Shares of UP Fintech, which operates Tiger Brokers, experienced a dramatic decline of roughly 35% during pre-market activity on May 22, 2026, following an official enforcement action from China’s primary securities oversight body targeting its Tiger Brokers division.
UP Fintech Holding Ltd. Sponsored ADR Class A, TIGR
The China Securities Regulatory Commission (CSRC) specifically identified Tiger Brokers, together with Futu Holdings and Longbridge Securities, for conducting unlicensed cross-border securities services to mainland Chinese investors.
Authorities announced plans to seize all “illegal gains” generated by both the domestic arms and international entities of these companies, while also levying substantial monetary penalties beyond the confiscations.
While the issue isn’t entirely fresh—the CSRC initially labeled such cross-border brokerage activities “illegal” back in late 2022, compelling Futu and Tiger Brokers to halt new mainland customer acquisition—Thursday’s announcement represents a dramatic intensification of enforcement.
Countdown to Complete Operational Exit
According to the newly established regulations, the targeted brokerage firms are prohibited from facilitating any purchasing activities or receiving additional capital deposits from clients based in mainland China. Current account holders are restricted to liquidating existing positions and withdrawing their funds.
This two-year transition timeline establishes a definitive termination date for what previously represented a lucrative channel linking countless Chinese individual investors to international equity markets.

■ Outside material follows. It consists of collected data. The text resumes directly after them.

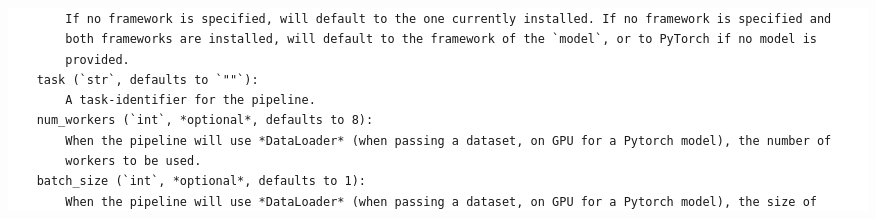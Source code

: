             If no framework is specified, will default to the one currently installed. If no framework is specified and
            both frameworks are installed, will default to the framework of the `model`, or to PyTorch if no model is
            provided.
        task (`str`, defaults to `""`):
            A task-identifier for the pipeline.
        num_workers (`int`, *optional*, defaults to 8):
            When the pipeline will use *DataLoader* (when passing a dataset, on GPU for a Pytorch model), the number of
            workers to be used.
        batch_size (`int`, *optional*, defaults to 1):
            When the pipeline will use *DataLoader* (when passing a dataset, on GPU for a Pytorch model), the size of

Once this grace period expires, these organizations must fully discontinue their mainland-facing websites, terminate all trading applications, and eliminate every supporting server infrastructure located within Chinese borders. The directive leaves no room for interpretation.
Futu Holdings (FUTU), UP Fintech’s primary competitor, received identical regulatory treatment and similarly experienced significant stock price declines in pre-market trading. The overall U.S. stock market remained relatively stable during this period, with the S&P 500, Dow Jones Industrial Average, and Nasdaq Composite all trading essentially flat—confirming this as an isolated, company-specific crisis rather than systemic market weakness.
Options Market Anticipated Negative Developments
Derivatives traders had already been establishing bearish positions before the official announcement. TIGR options volume reached 70,304 put contracts at approximately eight times normal expected activity levels, with concentrated interest in the May 22 and May 29 weekly $5 strike puts.
UP Fintech currently maintains a price-to-earnings ratio of 6.38x, alongside a forward P/E of 5.98. According to GuruFocus, the company receives a GF Score of 75 out of 100, demonstrating robust profitability metrics (8/10) and growth characteristics (9/10), though financial strength registers at only 6/10.
The company’s Altman Z-score sits at 0.43, a threshold that traditionally indicates elevated financial distress probability.
Corporate insider transactions show zero buying or selling activity over the preceding twelve-month period.
The CSRC enforcement action creates substantial uncertainty regarding Tiger Brokers’ long-term revenue prospects, given that its mainland China customer base has historically represented the primary engine of business expansion.